Look for the word "left". Copy every line of the listing where it occurs.

########################################

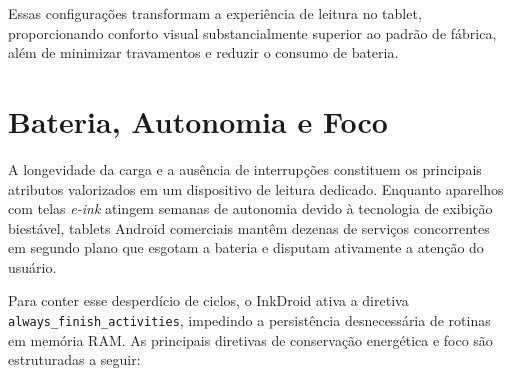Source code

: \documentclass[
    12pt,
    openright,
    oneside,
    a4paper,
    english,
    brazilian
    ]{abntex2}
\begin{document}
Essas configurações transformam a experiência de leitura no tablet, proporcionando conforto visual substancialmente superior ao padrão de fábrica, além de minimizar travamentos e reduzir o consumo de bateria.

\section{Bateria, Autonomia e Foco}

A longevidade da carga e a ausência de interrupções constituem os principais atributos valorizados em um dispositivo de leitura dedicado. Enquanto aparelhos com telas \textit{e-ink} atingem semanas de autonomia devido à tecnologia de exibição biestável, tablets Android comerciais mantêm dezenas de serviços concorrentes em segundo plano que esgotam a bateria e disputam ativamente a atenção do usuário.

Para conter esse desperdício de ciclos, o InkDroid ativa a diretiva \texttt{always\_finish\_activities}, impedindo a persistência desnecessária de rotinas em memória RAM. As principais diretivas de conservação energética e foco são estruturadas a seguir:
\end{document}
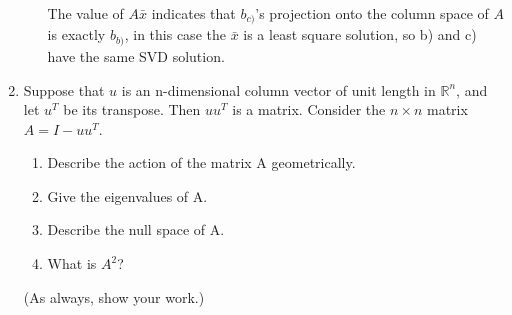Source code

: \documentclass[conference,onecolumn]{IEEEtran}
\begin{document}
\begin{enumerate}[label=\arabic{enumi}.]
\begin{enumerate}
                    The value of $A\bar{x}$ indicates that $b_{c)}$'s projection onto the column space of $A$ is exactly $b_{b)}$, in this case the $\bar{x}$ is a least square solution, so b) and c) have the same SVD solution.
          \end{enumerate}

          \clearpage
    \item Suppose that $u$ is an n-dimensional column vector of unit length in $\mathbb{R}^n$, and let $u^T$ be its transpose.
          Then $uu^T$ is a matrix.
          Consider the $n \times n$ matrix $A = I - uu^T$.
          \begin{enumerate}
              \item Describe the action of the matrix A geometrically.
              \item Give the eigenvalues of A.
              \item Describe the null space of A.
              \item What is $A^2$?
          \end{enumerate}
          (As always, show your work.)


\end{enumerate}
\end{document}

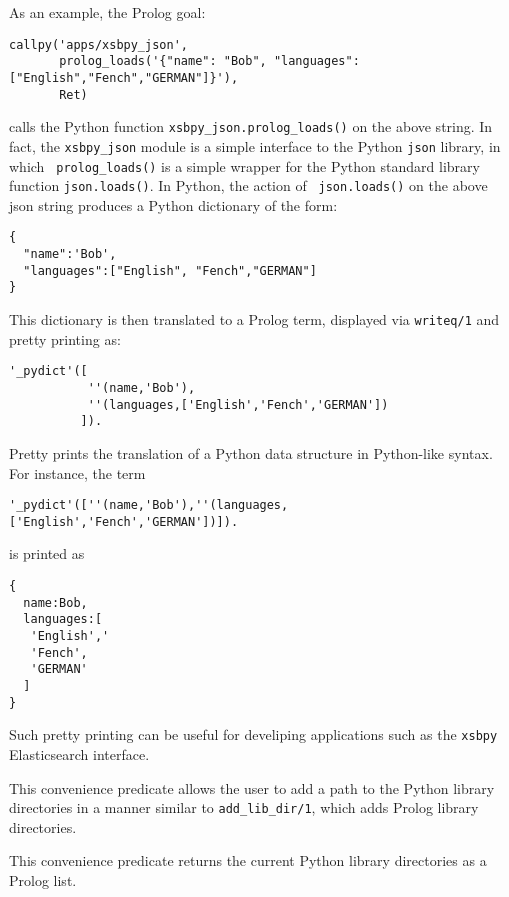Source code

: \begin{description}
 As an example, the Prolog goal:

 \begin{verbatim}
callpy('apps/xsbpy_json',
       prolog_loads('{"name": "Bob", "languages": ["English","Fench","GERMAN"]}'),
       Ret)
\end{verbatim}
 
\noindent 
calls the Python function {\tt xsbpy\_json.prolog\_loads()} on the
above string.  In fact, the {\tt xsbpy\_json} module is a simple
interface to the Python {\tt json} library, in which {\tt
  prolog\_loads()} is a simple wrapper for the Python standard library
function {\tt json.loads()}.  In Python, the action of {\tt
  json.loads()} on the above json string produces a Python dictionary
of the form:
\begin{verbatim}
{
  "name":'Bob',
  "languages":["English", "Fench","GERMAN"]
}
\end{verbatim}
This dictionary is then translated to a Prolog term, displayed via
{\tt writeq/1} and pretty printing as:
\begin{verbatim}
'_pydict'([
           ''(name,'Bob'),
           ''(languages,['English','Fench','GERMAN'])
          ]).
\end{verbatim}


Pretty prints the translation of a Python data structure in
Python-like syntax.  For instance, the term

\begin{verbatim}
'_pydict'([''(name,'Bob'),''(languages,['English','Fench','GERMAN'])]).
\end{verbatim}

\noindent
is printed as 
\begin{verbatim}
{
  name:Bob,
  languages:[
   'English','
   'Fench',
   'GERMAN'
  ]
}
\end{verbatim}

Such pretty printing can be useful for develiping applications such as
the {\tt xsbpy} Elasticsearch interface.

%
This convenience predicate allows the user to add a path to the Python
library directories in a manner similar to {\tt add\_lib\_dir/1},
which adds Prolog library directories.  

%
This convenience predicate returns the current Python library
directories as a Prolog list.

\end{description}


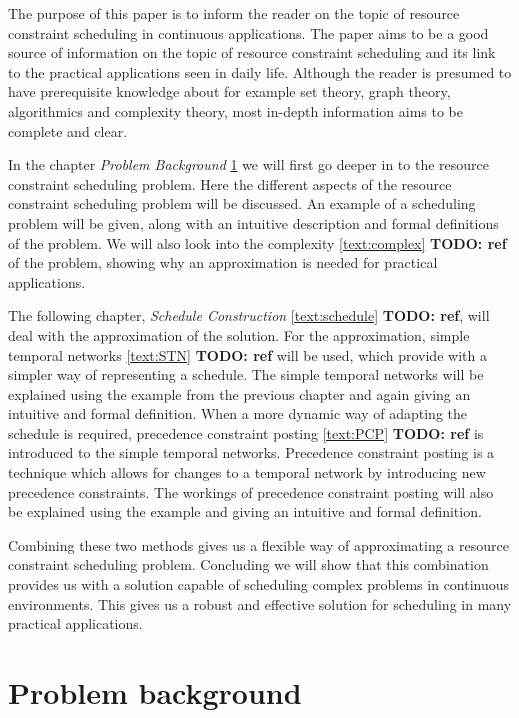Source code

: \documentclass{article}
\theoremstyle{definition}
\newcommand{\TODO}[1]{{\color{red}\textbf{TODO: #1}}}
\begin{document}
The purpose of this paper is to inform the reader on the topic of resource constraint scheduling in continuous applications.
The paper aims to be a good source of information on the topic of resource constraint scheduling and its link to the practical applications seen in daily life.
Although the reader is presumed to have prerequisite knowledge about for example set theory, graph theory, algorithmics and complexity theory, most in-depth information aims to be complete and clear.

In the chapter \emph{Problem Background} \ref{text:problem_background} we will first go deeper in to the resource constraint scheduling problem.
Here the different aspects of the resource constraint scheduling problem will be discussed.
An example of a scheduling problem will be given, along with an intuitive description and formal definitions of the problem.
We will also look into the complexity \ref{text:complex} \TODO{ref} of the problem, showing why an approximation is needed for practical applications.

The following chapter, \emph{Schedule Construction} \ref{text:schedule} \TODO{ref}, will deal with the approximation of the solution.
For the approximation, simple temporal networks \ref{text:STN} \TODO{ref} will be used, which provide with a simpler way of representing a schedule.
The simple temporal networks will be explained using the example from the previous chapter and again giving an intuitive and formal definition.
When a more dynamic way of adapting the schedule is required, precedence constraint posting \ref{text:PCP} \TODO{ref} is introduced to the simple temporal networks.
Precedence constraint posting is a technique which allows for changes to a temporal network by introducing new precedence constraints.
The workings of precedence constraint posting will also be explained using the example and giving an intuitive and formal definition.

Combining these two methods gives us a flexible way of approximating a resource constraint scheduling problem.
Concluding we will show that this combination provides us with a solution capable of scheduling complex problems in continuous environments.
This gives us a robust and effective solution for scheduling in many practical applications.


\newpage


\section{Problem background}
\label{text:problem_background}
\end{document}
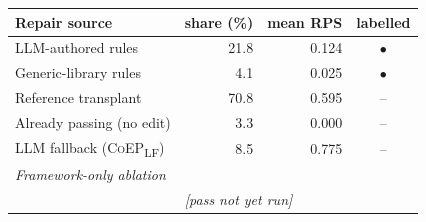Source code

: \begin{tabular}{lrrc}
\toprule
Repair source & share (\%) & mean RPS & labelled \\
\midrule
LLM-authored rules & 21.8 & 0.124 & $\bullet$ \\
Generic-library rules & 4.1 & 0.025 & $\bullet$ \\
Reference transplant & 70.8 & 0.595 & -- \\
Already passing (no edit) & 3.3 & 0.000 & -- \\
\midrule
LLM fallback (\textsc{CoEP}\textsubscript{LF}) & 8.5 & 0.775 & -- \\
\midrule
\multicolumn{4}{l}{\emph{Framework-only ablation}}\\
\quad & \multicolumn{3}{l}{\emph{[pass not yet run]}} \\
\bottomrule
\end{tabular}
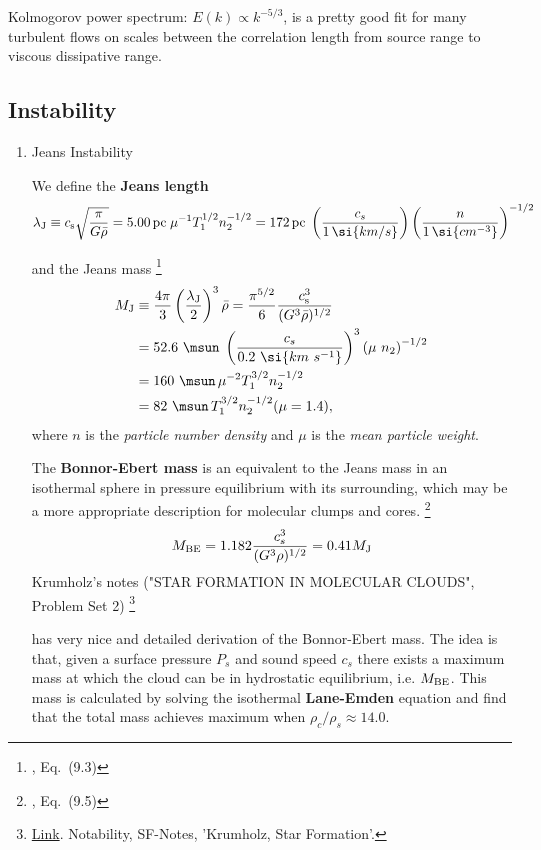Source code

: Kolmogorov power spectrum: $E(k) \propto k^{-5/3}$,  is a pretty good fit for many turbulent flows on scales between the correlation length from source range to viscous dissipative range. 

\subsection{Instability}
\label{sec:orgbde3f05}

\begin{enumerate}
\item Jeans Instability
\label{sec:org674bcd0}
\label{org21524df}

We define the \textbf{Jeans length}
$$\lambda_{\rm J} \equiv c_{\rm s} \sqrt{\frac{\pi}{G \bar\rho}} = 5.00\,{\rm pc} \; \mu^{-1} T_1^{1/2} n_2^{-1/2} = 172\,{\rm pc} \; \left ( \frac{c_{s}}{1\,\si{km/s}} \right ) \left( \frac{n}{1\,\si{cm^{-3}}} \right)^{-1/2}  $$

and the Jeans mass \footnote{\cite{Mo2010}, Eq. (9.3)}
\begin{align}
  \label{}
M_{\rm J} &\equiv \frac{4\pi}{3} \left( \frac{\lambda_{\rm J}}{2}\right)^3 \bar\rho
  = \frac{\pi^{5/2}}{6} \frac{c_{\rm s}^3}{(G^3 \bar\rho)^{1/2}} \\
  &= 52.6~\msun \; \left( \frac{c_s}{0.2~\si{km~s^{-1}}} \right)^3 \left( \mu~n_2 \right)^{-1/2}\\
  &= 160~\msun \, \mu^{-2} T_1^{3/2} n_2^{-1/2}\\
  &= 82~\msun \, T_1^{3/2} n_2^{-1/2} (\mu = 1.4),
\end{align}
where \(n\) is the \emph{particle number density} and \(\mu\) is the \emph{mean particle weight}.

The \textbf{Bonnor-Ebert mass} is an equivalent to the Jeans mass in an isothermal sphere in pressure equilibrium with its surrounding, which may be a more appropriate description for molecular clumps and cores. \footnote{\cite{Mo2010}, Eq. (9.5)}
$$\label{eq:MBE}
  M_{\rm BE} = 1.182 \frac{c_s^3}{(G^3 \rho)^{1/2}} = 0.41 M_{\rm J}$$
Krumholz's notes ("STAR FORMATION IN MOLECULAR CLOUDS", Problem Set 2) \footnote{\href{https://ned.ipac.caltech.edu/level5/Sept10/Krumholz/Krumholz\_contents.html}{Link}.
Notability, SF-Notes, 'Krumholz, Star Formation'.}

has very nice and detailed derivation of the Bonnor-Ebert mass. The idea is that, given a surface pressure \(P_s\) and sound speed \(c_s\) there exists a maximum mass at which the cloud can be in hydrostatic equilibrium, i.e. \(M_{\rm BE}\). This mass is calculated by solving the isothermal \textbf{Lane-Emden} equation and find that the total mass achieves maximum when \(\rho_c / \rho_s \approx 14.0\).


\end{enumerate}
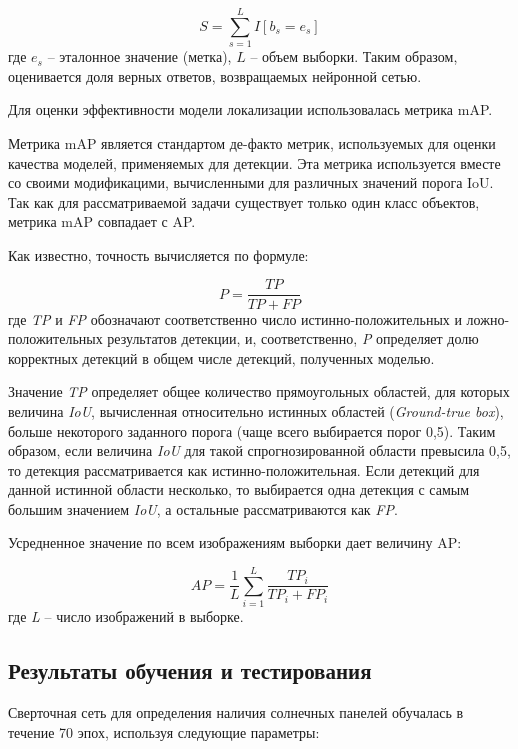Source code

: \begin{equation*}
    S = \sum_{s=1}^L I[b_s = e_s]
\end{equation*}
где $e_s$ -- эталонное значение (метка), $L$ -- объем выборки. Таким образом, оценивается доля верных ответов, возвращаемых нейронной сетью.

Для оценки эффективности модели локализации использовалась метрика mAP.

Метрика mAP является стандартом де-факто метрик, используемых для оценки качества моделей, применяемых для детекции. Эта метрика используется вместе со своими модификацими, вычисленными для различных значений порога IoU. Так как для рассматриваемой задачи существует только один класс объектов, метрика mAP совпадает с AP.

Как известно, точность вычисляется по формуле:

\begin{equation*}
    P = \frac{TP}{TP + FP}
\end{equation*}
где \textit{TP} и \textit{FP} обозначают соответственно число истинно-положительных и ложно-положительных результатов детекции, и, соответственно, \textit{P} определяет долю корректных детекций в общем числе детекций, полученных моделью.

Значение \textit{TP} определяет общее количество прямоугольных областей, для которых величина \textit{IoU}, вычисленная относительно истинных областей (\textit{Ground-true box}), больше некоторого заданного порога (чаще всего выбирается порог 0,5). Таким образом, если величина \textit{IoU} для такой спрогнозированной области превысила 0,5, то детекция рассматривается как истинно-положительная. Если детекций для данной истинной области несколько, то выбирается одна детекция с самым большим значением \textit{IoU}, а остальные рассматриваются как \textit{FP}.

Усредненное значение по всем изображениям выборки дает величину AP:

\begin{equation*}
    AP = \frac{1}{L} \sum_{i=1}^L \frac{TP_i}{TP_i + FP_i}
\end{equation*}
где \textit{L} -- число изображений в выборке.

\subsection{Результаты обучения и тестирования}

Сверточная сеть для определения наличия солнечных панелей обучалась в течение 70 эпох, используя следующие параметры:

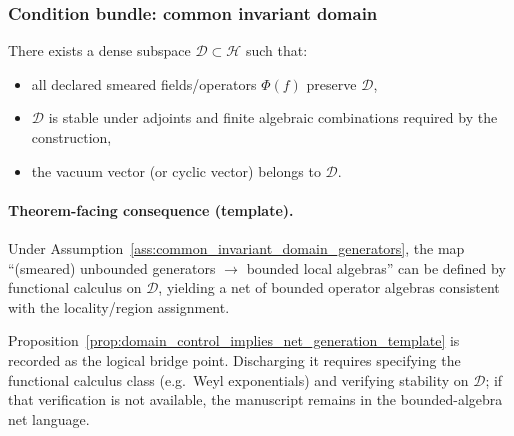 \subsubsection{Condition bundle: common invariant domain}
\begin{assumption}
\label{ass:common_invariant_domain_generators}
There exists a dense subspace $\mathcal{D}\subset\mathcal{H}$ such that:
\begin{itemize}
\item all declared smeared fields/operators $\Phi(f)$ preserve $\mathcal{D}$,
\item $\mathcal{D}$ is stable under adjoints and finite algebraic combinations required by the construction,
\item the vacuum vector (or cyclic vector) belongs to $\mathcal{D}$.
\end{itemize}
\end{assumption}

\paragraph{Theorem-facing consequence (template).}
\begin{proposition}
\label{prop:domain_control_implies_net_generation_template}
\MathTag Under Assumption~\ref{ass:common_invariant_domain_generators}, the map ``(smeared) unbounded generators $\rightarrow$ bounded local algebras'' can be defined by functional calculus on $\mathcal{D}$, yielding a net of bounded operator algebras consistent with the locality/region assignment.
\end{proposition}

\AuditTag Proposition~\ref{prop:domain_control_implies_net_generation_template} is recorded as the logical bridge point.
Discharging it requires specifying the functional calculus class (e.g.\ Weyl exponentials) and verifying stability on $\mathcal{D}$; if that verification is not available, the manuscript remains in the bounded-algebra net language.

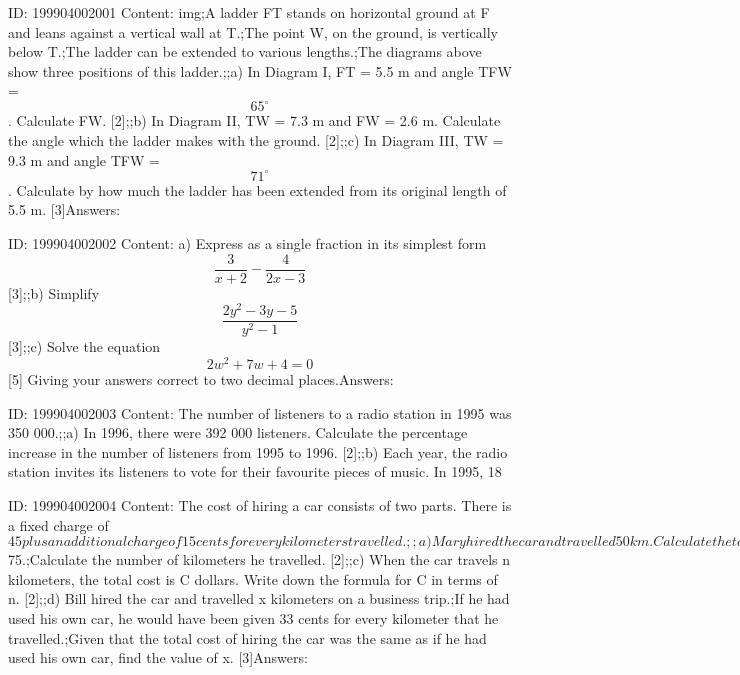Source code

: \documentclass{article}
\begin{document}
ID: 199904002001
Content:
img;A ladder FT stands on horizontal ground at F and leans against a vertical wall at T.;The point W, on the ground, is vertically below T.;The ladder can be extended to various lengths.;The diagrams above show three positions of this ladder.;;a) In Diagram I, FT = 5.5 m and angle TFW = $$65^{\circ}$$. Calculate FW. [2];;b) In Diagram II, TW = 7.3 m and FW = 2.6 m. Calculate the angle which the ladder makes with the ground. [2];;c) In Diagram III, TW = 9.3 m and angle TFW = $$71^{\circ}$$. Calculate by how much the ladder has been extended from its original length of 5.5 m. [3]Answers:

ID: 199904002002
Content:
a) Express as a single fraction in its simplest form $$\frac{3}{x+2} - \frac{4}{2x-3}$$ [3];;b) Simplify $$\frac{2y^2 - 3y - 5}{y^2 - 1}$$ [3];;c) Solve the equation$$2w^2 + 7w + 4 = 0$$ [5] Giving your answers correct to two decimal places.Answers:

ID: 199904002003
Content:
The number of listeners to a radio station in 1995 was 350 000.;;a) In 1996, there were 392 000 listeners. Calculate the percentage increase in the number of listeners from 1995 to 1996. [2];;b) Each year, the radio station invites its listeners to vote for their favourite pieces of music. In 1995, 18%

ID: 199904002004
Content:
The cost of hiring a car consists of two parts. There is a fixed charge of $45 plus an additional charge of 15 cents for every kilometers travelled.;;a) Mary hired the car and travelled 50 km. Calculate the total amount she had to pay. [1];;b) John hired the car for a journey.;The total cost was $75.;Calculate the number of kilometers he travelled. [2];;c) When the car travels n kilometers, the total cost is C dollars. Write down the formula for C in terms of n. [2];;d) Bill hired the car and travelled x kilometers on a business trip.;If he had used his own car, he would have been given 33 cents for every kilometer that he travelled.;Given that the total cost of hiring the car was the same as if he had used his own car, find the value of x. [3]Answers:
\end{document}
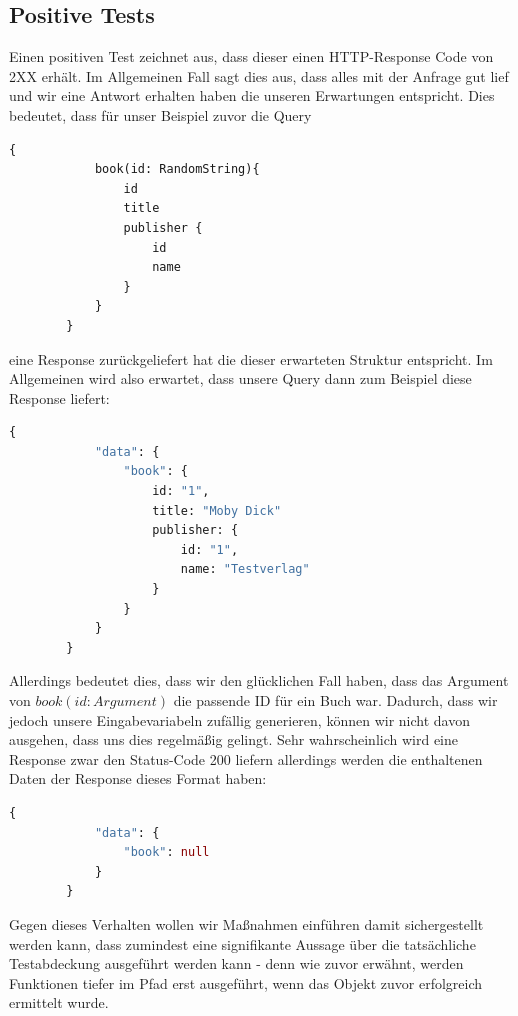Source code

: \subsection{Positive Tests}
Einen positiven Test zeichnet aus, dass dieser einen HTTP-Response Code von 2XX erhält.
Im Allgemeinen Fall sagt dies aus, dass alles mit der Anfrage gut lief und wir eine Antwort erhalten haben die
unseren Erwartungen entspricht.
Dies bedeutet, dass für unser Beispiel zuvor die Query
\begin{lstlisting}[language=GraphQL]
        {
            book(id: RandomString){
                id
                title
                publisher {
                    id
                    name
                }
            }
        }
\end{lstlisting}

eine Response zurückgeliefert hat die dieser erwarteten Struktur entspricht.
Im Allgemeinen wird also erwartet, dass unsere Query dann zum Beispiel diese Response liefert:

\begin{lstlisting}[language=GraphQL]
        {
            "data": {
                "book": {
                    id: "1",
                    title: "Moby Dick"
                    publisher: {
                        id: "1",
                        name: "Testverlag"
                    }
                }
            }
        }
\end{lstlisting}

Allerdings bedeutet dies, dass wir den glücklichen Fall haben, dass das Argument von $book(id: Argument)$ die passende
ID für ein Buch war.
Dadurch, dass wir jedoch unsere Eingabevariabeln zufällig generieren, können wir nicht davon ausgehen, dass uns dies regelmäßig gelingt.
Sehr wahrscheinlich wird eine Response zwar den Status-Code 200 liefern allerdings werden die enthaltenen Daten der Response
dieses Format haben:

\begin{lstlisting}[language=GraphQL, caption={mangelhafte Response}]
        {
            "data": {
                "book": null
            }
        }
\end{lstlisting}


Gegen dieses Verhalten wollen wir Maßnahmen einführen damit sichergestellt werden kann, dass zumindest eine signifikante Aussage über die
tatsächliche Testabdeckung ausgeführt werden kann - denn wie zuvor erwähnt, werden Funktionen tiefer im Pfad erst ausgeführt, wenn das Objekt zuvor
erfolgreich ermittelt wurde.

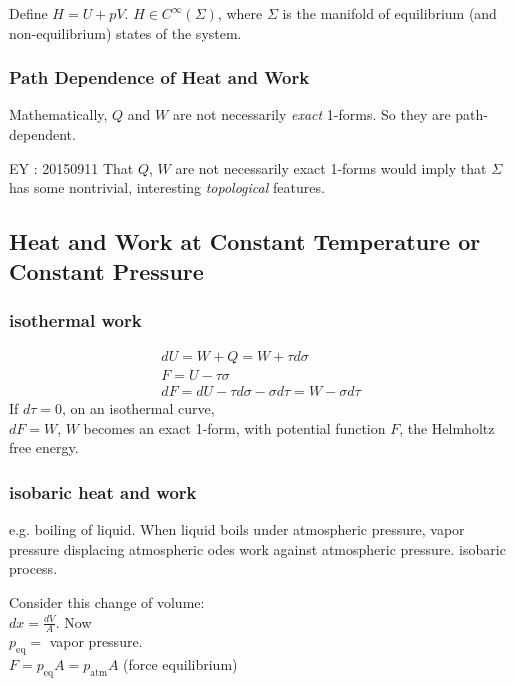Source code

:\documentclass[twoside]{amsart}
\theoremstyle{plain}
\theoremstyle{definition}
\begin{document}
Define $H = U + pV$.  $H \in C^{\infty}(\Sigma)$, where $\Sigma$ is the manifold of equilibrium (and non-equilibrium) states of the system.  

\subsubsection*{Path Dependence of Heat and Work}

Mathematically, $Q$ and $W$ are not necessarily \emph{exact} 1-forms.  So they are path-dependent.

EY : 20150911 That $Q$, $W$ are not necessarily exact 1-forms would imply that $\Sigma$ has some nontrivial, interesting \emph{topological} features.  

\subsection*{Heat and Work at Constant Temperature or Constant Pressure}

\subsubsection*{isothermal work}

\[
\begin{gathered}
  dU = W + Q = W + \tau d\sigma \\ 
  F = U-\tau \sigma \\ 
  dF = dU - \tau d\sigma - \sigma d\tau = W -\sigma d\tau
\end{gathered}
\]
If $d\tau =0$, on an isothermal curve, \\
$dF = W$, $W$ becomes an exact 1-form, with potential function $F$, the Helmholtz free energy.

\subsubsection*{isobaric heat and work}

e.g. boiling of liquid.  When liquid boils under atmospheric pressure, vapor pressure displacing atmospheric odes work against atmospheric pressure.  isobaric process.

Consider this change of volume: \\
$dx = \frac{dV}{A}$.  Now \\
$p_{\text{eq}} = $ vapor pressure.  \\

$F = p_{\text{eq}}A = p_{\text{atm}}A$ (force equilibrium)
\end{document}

########################################

> **Solved problem**
$$\lambda_{\rm J} \equiv c_{\rm s} \sqrt{\frac{\pi}{G \bar\rho}} = 5.00\,{\rm pc} \; \mu^{-1} T_1^{1/2} n_2^{-1/2} = 172\,{\rm pc} \; \left ( \frac{c_{s}}{1\,\si{km/s}} \right ) \left( \frac{n}{1\,\si{cm^{-3}}} \right)^{-1/2}  $$
M_{\rm J} &\equiv \frac{4\pi}{3} \left( \frac{\lambda_{\rm J}}{2}\right)^3 \bar\rho
  &= 52.6~\msun \; \left( \frac{c_s}{0.2~\si{km~s^{-1}}} \right)^3 \left( \mu~n_2 \right)^{-1/2}\\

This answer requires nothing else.